_SUPPLIED DATA_

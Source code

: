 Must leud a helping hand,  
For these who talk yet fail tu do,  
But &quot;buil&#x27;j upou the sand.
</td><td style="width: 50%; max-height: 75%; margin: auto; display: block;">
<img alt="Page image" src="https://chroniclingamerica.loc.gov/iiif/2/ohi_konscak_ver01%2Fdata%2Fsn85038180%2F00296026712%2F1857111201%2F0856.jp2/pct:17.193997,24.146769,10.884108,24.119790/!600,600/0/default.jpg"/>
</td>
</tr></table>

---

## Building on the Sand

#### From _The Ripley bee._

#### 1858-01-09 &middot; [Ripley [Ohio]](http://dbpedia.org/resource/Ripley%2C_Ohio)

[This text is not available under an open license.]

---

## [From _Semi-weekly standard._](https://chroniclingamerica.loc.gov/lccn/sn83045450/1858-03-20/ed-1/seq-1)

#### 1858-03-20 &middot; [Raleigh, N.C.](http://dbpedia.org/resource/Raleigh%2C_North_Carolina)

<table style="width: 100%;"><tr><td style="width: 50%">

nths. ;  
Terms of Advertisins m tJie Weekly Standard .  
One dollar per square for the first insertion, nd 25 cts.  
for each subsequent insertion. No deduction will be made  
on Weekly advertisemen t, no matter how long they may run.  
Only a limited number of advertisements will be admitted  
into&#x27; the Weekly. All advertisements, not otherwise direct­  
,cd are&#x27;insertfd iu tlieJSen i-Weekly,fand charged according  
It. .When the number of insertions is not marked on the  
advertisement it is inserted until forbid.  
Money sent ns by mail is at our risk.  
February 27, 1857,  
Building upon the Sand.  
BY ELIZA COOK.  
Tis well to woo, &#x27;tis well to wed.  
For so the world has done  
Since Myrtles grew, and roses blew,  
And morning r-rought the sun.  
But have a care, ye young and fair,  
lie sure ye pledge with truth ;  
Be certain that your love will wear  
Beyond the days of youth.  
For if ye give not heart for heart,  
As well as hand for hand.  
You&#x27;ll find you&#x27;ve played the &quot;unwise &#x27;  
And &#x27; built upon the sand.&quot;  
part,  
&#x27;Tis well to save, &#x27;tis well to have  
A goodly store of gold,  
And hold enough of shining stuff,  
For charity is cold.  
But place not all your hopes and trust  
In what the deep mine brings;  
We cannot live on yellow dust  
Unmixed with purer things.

_ASSIGNMENT_
Your task is to return each line of the data above that contains the string "https".

_REPLY TO THE EXERCISE_
<img alt="Page image" src="https://chroniclingamerica.loc.gov/iiif/2/ohi_konscak_ver01%2Fdata%2Fsn85038180%2F00296026712%2F1857111201%2F0856.jp2/pct:17.193997,24.146769,10.884108,24.119790/!600,600/0/default.jpg"/>
## [From _Semi-weekly standard._](https://chroniclingamerica.loc.gov/lccn/sn83045450/1858-03-20/ed-1/seq-1)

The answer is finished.